Les Français ont le droit de savoir qu’il existe des moyens moins onéreux et plus respectueux de l’environnement, pour atteindre cet objectif.

La France s’est engagée à produire 23% de sa consommation finale d’énergie avec des énergies renouvelables.

Pour atteindre cet objectif  il est possible d’agir en développant la part des énergies renouvelables dans la production de chaleur (solaire direct, biomasse, géothermie de surface) et dans l’électricité (hydraulique, mais surtout éolien, photovoltaïque).

Comme l’Allemagne et l’Espagne, la France, via le Grenelle de l’environnement, a choisi de donner la priorité à l’électricité renouvelable.

« Sauvons le Climat » montre dans sa dernière une étude sur le sujet, que d’autres solutions peuvent permettre d’atteindre l’objectif à un coût bien plus faible.

« Sauvons le Climat » regrette notamment qu’une obligation d’achat à un prix fixé par l’administration ait été mise en place pour imposer des procédés peu compétitifs. Cela a débouché sur la création de bulles spéculatives en phase d’explosion dans l’Europe entière pour le photovoltaïque et se profilant à l’horizon pour l’éolien.

La réalisation complète du programme de production d’énergie renouvelable électrique du Grenelle se traduira par des investissements supplémentaires de près de 45 milliards d’euros sans compter les coûts de raccordement, les coûts de renforcement des réseaux électriques ni les coûts pour les productions de substitution.

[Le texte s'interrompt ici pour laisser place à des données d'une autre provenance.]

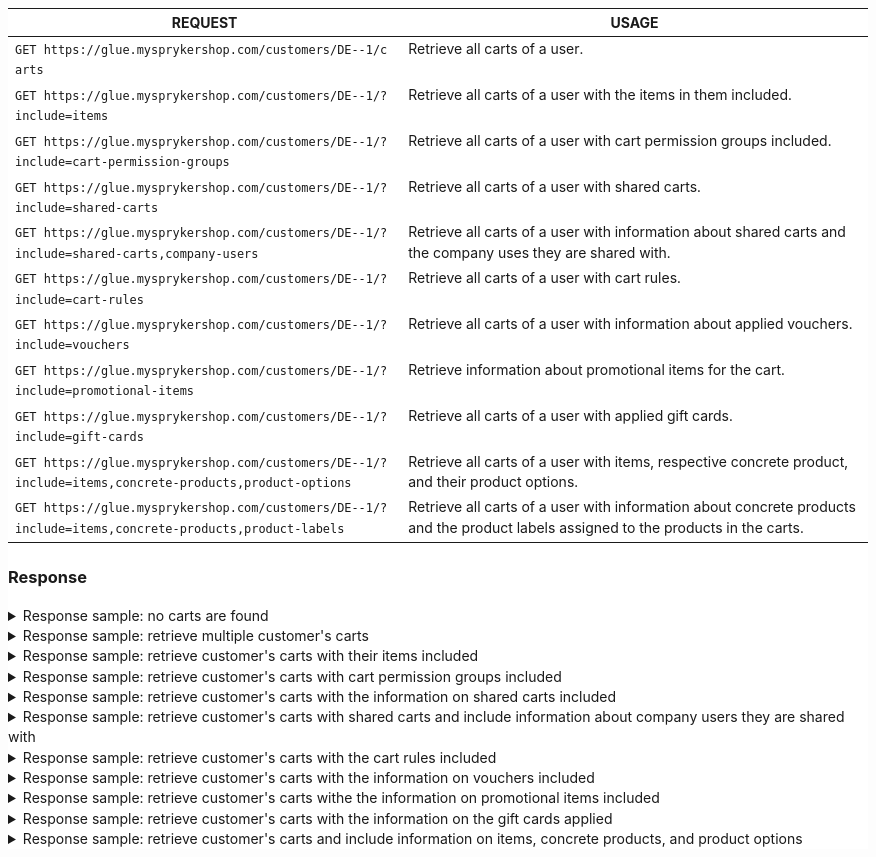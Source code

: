 | REQUEST | USAGE |
|-|-|
| `GET https://glue.mysprykershop.com/customers/DE--1/carts` | Retrieve all carts of a user. |
| `GET https://glue.mysprykershop.com/customers/DE--1/?include=items` | Retrieve all carts of a user with the items in them included. |
| `GET https://glue.mysprykershop.com/customers/DE--1/?include=cart-permission-groups` | Retrieve all carts of a user with cart permission groups included. |
| `GET https://glue.mysprykershop.com/customers/DE--1/?include=shared-carts` | Retrieve all carts of a user with shared carts. |
| `GET https://glue.mysprykershop.com/customers/DE--1/?include=shared-carts,company-users` | Retrieve all carts of a user with information about shared carts and the company uses they are shared with. |
| `GET https://glue.mysprykershop.com/customers/DE--1/?include=cart-rules` | Retrieve all carts of a user with cart rules. |
| `GET https://glue.mysprykershop.com/customers/DE--1/?include=vouchers` | Retrieve all carts of a user with information about applied vouchers. |
| `GET https://glue.mysprykershop.com/customers/DE--1/?include=promotional-items` | Retrieve information about promotional items for the cart. |
| `GET https://glue.mysprykershop.com/customers/DE--1/?include=gift-cards` | Retrieve all carts of a user with applied gift cards. |
| `GET https://glue.mysprykershop.com/customers/DE--1/?include=items,concrete-products,product-options` | Retrieve all carts of a user with items, respective concrete product, and their product options. |
| `GET https://glue.mysprykershop.com/customers/DE--1/?include=items,concrete-products,product-labels` | Retrieve all carts of a user with information about concrete products and the product labels assigned to the products in the carts. |

### Response

<details><summary>Response sample: no carts are found</summary></details>

<details><summary>Response sample: retrieve multiple customer's carts</summary></details>

<details><summary>Response sample: retrieve customer's carts with their items included</summary></details>

<details><summary>Response sample: retrieve customer's carts with cart permission groups included</summary></details>

<details><summary>Response sample: retrieve customer's carts with the information on shared carts included</summary></details>

<details><summary>Response sample: retrieve customer's carts with shared carts and include information about company users they are shared with</summary></details>

<details><summary>Response sample: retrieve customer's carts with the cart rules included</summary></details>

<details><summary>Response sample: retrieve customer's carts with the information on vouchers included</summary></details>

<details><summary>Response sample: retrieve customer's carts withe the information on  promotional items included</summary></details>

<details><summary>Response sample: retrieve customer's carts with the information on the gift cards applied</summary></details>

<details><summary>Response sample: retrieve customer's carts and include information on items, concrete products, and product options</summary></details>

Ces investissements seront  sans effet notable sur nos dépenses en combustibles fossiles – et donc sur nos émissions de gaz à effet de serre – en raison de la faible utilisation de ces combustibles dans notre système de production d’électricité [2]. Par ailleurs, ces technologies vont demeurer peu compétitives à l’horizon de plusieurs décennies. Elles vont donc renchérir très significativement le coût de l’électricité et faire perdre à notre pays l’un des rares avantages compétitifs dont il dispose encore [3].

  • La France a-t-elle les moyens de se payer ce luxe ?

La réponse négative est évidente. « Sauvons le Climat » propose donc de supprimer l’obligation d’achat pour toute nouvelle installation d’éoliennes et de réserver les soutiens aux installations photovoltaïques permettant une autoconsommation du courant produit.

  • Économiser 50 millions de tonnes de CO2 supplémentaires pour le même prix

« Sauvons le Climat » propose d’atteindre l’objectif des 23% d’énergies renouvelables par l’augmentation de la consommation de chaleur renouvelable. Sans dépenser plus que dans les propositions du Grenelle de l’énergie,  « Sauvons le Climat » démontre qu’il serait possible d’économiser annuellement, en fin de période [4], plus de 8,6 millions de tonnes de combustibles fossiles (fioul et gaz) par rapport au scénario Grenelle, évitant ainsi l’émission de 50 millions de tonnes de CO2 soit 17% des 292 millions de tonnes émises en France en 2009 [5].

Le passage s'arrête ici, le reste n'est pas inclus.